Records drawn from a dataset
········

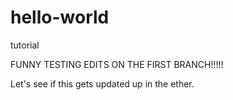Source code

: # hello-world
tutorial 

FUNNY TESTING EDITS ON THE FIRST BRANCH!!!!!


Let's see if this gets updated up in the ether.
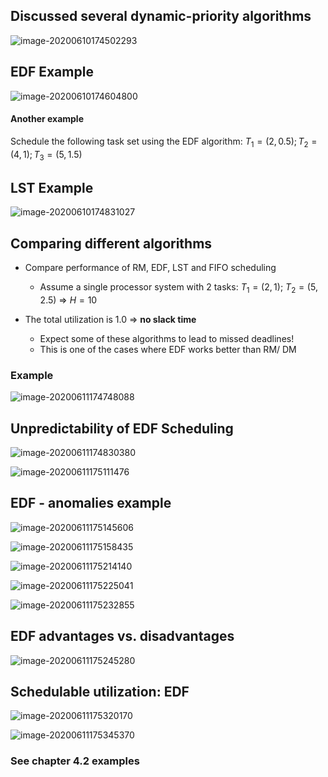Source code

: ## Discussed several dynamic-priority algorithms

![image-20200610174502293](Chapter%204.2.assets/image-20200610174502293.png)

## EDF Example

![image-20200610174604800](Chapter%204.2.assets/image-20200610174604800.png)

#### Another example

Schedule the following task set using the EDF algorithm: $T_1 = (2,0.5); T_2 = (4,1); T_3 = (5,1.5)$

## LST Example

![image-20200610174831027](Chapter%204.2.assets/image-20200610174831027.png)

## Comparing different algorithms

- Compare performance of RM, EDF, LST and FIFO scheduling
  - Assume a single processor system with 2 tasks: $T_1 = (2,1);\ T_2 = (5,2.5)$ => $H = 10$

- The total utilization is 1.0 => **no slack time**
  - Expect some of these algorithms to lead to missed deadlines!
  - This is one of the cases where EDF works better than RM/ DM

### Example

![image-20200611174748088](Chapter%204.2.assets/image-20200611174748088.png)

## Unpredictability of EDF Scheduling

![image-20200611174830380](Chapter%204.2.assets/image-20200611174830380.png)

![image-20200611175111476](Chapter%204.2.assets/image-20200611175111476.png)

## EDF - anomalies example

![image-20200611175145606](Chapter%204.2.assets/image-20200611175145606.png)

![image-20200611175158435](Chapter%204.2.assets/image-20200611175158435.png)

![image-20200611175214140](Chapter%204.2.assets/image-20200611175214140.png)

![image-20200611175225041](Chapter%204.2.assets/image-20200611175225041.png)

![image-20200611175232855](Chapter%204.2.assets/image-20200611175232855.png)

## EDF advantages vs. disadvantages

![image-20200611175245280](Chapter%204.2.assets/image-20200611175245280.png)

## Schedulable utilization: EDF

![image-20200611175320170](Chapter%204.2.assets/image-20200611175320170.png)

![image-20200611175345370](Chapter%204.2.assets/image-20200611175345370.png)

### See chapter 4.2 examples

········

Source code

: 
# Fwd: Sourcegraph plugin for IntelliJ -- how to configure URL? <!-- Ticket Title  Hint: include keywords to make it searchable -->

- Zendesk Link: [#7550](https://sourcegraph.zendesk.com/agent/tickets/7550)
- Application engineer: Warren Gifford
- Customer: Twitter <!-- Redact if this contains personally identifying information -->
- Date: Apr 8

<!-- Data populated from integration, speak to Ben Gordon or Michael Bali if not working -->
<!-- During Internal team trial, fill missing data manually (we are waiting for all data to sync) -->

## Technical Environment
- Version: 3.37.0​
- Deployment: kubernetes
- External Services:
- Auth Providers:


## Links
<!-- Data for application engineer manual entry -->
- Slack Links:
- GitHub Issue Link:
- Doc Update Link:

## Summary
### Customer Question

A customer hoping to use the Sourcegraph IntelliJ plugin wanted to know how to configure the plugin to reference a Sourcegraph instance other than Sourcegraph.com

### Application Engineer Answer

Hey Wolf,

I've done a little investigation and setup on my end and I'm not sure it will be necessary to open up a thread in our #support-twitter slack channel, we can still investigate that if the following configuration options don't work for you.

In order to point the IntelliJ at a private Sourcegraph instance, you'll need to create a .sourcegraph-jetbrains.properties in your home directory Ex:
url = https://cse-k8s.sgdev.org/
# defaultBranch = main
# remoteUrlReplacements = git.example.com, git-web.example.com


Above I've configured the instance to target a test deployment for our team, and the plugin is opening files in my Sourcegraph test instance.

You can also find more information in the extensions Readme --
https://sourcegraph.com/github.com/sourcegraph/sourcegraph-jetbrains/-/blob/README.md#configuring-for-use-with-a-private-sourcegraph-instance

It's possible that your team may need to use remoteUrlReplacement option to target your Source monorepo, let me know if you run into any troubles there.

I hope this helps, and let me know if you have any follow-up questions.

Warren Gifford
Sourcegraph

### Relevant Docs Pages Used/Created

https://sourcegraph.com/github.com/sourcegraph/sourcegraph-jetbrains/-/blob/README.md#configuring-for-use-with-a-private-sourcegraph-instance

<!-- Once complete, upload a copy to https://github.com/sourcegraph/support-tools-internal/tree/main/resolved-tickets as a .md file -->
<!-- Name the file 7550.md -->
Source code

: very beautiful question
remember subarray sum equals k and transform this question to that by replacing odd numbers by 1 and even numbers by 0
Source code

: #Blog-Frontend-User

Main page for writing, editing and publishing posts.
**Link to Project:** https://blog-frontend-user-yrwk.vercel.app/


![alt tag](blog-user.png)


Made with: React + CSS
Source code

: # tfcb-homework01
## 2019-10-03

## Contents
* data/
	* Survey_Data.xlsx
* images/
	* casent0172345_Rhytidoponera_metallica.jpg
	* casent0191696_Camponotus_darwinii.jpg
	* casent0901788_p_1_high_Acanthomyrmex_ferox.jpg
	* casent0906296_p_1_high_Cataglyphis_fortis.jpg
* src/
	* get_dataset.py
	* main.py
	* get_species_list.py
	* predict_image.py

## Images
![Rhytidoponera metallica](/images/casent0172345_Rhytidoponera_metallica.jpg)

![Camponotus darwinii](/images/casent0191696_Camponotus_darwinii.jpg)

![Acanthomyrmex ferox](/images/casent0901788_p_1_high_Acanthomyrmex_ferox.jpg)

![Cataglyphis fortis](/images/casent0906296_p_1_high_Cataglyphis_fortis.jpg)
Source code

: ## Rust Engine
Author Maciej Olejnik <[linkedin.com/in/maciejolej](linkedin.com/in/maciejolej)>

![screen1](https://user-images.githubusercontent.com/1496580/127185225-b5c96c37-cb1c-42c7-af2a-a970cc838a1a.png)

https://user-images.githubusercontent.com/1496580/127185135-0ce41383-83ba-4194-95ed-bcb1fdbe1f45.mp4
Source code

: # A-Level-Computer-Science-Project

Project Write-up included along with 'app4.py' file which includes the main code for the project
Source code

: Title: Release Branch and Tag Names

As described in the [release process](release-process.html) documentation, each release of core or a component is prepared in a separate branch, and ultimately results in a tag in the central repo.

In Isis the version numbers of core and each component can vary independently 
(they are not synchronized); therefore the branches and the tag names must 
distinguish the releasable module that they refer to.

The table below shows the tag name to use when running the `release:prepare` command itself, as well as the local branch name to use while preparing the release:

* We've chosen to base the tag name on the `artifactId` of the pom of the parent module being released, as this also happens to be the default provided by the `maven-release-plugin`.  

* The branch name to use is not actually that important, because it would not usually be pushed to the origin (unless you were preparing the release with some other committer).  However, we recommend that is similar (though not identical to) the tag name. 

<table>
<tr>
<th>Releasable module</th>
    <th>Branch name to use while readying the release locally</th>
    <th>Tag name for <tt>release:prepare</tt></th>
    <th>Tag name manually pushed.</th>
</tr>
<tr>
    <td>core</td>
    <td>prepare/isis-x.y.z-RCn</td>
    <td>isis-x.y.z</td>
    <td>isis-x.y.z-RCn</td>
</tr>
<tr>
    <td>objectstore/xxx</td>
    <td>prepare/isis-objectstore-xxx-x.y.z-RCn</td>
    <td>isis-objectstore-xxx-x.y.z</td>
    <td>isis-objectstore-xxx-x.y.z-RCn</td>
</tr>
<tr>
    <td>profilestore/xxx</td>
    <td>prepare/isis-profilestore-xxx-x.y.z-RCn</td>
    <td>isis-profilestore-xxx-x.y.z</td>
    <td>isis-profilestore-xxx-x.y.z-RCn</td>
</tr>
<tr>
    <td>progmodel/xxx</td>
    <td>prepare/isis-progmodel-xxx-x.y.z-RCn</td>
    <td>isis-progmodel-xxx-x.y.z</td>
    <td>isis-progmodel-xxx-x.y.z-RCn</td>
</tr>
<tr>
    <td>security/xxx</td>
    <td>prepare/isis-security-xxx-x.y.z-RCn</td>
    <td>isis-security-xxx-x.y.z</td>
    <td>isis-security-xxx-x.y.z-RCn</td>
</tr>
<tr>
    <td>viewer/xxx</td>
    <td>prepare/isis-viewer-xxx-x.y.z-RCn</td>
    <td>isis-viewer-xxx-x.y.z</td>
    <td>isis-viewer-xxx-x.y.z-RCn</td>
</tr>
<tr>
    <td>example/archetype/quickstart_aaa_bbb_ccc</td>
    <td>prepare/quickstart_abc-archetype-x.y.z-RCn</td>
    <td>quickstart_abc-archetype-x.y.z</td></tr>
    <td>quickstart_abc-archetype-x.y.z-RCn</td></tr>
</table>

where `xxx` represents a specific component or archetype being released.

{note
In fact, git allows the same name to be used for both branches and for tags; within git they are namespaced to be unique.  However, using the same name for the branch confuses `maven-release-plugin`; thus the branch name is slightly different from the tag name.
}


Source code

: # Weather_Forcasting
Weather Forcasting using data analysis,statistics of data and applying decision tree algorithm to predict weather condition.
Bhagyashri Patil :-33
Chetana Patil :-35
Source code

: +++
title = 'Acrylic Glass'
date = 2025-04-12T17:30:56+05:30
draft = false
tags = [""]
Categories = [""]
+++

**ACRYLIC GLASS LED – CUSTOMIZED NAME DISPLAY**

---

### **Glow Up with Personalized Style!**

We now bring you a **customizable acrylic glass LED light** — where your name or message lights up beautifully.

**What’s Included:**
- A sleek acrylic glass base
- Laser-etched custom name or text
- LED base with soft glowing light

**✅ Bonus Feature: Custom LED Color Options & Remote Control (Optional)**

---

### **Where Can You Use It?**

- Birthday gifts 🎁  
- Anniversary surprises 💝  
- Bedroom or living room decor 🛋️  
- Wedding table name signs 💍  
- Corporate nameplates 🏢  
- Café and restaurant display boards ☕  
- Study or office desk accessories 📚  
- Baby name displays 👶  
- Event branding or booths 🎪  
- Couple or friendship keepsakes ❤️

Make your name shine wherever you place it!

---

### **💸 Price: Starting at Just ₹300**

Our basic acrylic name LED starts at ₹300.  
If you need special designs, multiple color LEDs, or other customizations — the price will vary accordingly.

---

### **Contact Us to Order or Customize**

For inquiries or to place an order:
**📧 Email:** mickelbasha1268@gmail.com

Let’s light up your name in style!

········

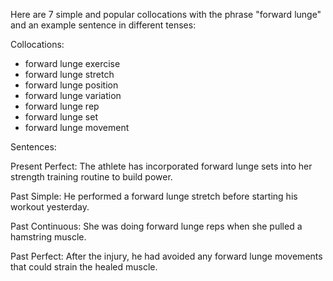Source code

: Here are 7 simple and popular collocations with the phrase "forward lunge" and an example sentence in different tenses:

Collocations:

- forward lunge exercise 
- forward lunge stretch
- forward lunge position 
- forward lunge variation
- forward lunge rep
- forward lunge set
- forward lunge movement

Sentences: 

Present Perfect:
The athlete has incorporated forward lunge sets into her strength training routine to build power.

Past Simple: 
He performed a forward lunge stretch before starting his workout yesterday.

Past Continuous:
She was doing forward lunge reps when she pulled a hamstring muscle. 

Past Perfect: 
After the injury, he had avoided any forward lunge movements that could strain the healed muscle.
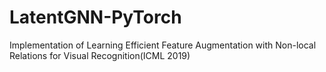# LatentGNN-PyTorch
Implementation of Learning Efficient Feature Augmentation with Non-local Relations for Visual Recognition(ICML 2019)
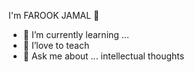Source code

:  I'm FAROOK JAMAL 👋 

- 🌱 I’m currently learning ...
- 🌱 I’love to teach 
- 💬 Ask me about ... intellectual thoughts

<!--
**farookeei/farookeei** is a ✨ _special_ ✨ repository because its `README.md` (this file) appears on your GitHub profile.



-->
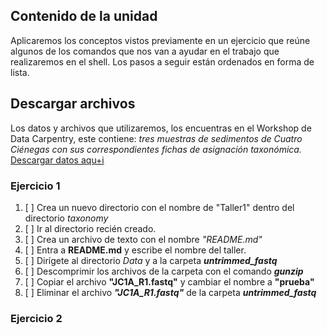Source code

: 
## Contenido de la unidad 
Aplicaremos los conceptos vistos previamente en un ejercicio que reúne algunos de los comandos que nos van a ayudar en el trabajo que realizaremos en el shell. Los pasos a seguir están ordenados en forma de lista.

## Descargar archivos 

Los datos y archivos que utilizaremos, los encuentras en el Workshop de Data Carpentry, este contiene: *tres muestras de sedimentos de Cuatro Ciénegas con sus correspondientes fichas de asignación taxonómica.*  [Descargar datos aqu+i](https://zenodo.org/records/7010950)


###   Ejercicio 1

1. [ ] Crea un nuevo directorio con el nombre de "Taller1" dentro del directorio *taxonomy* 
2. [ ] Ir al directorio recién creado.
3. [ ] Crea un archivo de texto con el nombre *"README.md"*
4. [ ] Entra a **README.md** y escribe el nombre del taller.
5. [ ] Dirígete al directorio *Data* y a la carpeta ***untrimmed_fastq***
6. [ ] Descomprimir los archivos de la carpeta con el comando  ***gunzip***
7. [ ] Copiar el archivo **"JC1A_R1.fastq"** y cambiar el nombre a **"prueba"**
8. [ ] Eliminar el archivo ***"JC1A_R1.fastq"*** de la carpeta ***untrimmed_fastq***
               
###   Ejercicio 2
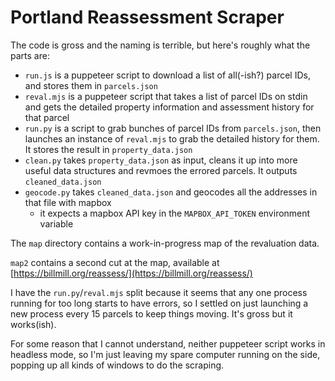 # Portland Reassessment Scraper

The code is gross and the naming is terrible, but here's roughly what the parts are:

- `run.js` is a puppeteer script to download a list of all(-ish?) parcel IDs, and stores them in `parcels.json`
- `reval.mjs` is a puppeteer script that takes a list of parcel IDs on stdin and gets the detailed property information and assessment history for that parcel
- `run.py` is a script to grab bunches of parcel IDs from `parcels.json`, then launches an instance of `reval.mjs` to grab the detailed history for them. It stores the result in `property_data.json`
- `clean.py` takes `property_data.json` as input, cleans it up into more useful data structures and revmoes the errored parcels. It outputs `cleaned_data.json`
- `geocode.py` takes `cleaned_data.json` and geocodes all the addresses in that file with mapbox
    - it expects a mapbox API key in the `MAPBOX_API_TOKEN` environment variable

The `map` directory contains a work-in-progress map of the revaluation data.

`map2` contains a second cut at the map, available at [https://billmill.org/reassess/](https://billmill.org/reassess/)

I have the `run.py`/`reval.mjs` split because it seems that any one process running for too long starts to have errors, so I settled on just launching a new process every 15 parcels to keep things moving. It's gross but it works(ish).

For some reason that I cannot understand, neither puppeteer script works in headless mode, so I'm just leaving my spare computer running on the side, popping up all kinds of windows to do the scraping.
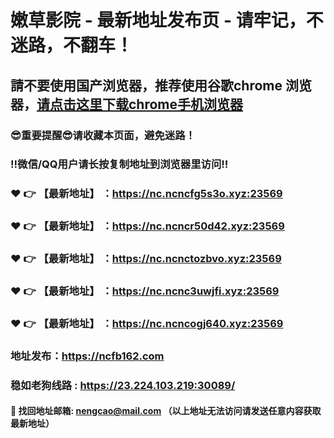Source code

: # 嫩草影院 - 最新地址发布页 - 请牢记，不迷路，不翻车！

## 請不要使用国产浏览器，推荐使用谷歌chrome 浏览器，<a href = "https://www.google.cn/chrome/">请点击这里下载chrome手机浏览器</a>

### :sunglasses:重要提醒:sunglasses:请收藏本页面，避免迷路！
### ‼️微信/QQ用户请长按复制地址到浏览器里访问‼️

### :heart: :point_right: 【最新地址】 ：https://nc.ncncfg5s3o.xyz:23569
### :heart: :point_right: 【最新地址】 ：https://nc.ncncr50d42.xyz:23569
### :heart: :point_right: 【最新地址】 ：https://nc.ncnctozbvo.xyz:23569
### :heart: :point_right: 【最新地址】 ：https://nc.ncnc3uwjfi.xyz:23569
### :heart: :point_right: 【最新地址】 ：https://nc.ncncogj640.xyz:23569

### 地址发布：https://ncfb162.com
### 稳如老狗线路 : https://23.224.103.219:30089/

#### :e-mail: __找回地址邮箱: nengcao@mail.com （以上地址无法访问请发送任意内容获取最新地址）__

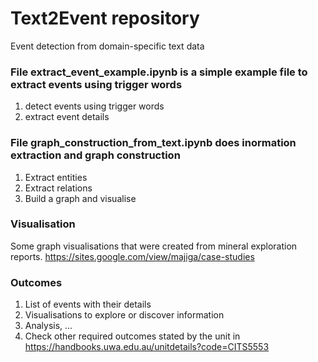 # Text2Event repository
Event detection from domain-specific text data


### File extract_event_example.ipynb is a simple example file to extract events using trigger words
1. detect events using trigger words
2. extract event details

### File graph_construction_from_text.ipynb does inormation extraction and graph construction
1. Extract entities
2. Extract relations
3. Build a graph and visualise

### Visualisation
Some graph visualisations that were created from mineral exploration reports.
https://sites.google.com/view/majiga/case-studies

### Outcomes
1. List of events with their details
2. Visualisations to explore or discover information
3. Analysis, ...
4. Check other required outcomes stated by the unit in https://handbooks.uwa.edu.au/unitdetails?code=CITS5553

········

**Assignment**
Show every line above where "component" is found.

**Result**
As described in the [release process](release-process.html) documentation, each release of core or a component is prepared in a separate branch, and ultimately results in a tag in the central repo.
In Isis the version numbers of core and each component can vary independently 
where `xxx` represents a specific component or archetype being released.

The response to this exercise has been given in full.